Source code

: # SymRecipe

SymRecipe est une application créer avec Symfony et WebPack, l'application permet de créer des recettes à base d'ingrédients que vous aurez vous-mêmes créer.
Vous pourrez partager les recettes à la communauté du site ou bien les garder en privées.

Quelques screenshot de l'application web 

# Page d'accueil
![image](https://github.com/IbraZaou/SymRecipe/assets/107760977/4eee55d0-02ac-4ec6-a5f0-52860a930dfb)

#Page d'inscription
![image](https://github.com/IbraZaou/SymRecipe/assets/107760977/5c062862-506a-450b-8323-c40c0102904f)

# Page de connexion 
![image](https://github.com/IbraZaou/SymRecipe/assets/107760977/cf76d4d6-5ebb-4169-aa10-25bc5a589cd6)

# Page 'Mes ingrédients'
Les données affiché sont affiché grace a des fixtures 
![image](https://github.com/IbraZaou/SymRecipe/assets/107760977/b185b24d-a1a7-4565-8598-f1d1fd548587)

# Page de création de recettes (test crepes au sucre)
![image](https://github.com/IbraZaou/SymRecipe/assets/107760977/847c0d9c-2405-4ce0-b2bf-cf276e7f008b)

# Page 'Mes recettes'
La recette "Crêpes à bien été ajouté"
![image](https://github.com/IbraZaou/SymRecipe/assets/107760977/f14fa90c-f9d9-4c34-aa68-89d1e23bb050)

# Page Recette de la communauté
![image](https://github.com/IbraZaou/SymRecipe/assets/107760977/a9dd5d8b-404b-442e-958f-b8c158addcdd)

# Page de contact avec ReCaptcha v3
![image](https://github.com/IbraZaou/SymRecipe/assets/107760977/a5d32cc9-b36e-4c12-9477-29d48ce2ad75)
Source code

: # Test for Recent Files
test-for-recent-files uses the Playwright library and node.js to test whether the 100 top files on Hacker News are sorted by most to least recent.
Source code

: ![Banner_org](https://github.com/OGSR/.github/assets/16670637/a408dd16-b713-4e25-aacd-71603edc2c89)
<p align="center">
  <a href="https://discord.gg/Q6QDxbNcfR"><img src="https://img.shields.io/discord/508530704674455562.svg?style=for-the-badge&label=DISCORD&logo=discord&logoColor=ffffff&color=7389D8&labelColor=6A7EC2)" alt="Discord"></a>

• • • • • • •

§ REQUIREMENT
Every entry is to be printed exactly as given.

§ RESULT
Source code

: # SymRecipe

SymRecipe est une application créer avec Symfony et WebPack, l'application permet de créer des recettes à base d'ingrédients que vous aurez vous-mêmes créer.
Vous pourrez partager les recettes à la communauté du site ou bien les garder en privées.

Quelques screenshot de l'application web 

# Page d'accueil
![image](https://github.com/IbraZaou/SymRecipe/assets/107760977/4eee55d0-02ac-4ec6-a5f0-52860a930dfb)

#Page d'inscription
![image](https://github.com/IbraZaou/SymRecipe/assets/107760977/5c062862-506a-450b-8323-c40c0102904f)

# Page de connexion 
![image](https://github.com/IbraZaou/SymRecipe/assets/107760977/cf76d4d6-5ebb-4169-aa10-25bc5a589cd6)

# Page 'Mes ingrédients'
Les données affiché sont affiché grace a des fixtures 
![image](https://github.com/IbraZaou/SymRecipe/assets/107760977/b185b24d-a1a7-4565-8598-f1d1fd548587)

# Page de création de recettes (test crepes au sucre)
![image](https://github.com/IbraZaou/SymRecipe/assets/107760977/847c0d9c-2405-4ce0-b2bf-cf276e7f008b)

# Page 'Mes recettes'
La recette "Crêpes à bien été ajouté"
![image](https://github.com/IbraZaou/SymRecipe/assets/107760977/f14fa90c-f9d9-4c34-aa68-89d1e23bb050)

# Page Recette de la communauté
![image](https://github.com/IbraZaou/SymRecipe/assets/107760977/a9dd5d8b-404b-442e-958f-b8c158addcdd)

# Page de contact avec ReCaptcha v3
![image](https://github.com/IbraZaou/SymRecipe/assets/107760977/a5d32cc9-b36e-4c12-9477-29d48ce2ad75)
Source code

: # Test for Recent Files
test-for-recent-files uses the Playwright library and node.js to test whether the 100 top files on Hacker News are sorted by most to least recent.
Source code

: ![Banner_org](https://github.com/OGSR/.github/assets/16670637/a408dd16-b713-4e25-aacd-71603edc2c89)
<p align="center">
  <a href="https://discord.gg/Q6QDxbNcfR"><img src="https://img.shields.io/discord/508530704674455562.svg?style=for-the-badge&label=DISCORD&logo=discord&logoColor=ffffff&color=7389D8&labelColor=6A7EC2)" alt="Discord"></a>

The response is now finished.